PROBLEM TO WORK ON: Pick out the lines in the listing below that contain the word "bold" and copy them.

DATA TO USE:
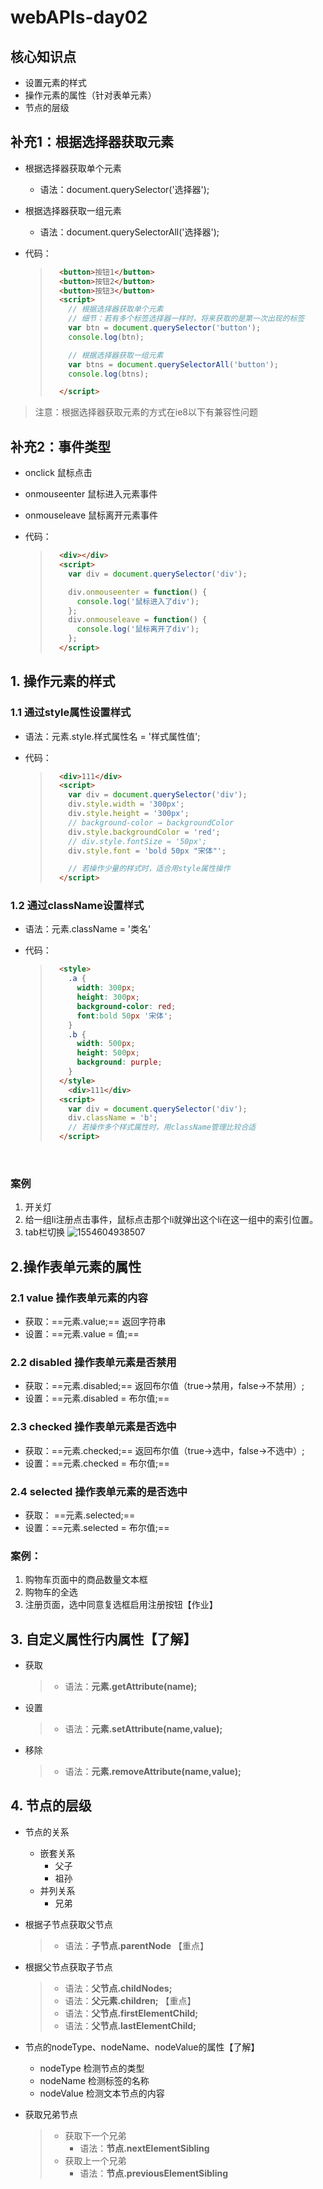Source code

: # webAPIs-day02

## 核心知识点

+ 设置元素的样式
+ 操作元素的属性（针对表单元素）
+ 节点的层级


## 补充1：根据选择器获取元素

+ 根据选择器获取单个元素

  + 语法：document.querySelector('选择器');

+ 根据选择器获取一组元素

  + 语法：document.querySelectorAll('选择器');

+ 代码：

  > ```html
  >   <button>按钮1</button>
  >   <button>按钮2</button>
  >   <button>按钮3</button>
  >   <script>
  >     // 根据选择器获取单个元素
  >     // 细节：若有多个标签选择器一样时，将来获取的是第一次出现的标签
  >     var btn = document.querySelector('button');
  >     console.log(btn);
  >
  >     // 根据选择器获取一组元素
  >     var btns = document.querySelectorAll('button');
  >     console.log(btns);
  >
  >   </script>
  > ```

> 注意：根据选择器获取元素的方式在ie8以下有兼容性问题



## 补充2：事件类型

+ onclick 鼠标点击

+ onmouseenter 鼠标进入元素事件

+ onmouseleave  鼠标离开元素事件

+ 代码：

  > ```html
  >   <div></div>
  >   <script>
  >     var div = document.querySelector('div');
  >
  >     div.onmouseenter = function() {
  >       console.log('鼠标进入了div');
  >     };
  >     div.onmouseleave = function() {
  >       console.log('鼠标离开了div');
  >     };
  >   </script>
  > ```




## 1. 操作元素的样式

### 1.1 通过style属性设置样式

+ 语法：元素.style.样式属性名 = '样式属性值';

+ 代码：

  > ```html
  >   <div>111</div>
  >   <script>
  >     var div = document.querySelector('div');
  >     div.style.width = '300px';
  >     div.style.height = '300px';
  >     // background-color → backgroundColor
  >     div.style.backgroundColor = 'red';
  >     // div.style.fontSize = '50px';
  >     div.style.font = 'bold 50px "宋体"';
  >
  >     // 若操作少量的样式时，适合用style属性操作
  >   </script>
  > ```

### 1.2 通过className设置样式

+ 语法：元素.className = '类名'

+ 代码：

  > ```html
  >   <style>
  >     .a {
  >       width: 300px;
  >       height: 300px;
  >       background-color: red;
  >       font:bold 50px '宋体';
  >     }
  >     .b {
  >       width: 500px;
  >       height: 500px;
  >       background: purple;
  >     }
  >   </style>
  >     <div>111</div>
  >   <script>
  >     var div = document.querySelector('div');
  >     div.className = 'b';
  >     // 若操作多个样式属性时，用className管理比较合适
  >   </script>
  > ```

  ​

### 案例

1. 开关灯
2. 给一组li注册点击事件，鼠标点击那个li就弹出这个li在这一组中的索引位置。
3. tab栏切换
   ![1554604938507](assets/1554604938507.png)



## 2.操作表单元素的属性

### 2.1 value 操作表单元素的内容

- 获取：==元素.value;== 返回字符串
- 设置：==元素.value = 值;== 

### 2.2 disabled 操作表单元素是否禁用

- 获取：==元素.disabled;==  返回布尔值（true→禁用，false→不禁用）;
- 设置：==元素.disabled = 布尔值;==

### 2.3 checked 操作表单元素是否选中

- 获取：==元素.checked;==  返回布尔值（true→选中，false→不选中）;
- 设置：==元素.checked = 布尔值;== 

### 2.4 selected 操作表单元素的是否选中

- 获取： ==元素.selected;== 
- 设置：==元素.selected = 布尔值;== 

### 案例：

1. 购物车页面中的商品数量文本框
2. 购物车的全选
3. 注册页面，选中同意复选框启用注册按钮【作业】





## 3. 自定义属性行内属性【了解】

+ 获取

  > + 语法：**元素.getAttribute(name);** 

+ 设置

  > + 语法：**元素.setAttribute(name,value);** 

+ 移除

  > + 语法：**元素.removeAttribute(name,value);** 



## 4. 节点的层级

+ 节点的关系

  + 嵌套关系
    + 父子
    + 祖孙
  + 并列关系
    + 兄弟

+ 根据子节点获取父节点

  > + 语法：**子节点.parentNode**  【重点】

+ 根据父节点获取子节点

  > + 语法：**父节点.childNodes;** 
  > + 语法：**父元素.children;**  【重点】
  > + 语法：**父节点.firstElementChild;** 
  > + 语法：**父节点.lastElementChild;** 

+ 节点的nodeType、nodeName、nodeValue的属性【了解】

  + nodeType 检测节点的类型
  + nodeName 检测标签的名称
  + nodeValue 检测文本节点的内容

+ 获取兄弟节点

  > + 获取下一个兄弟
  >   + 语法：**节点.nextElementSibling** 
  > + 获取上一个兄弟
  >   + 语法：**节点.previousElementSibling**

REPLY TO THE EXERCISE:
  >     div.style.font = 'bold 50px "宋体"';
  >       font:bold 50px '宋体';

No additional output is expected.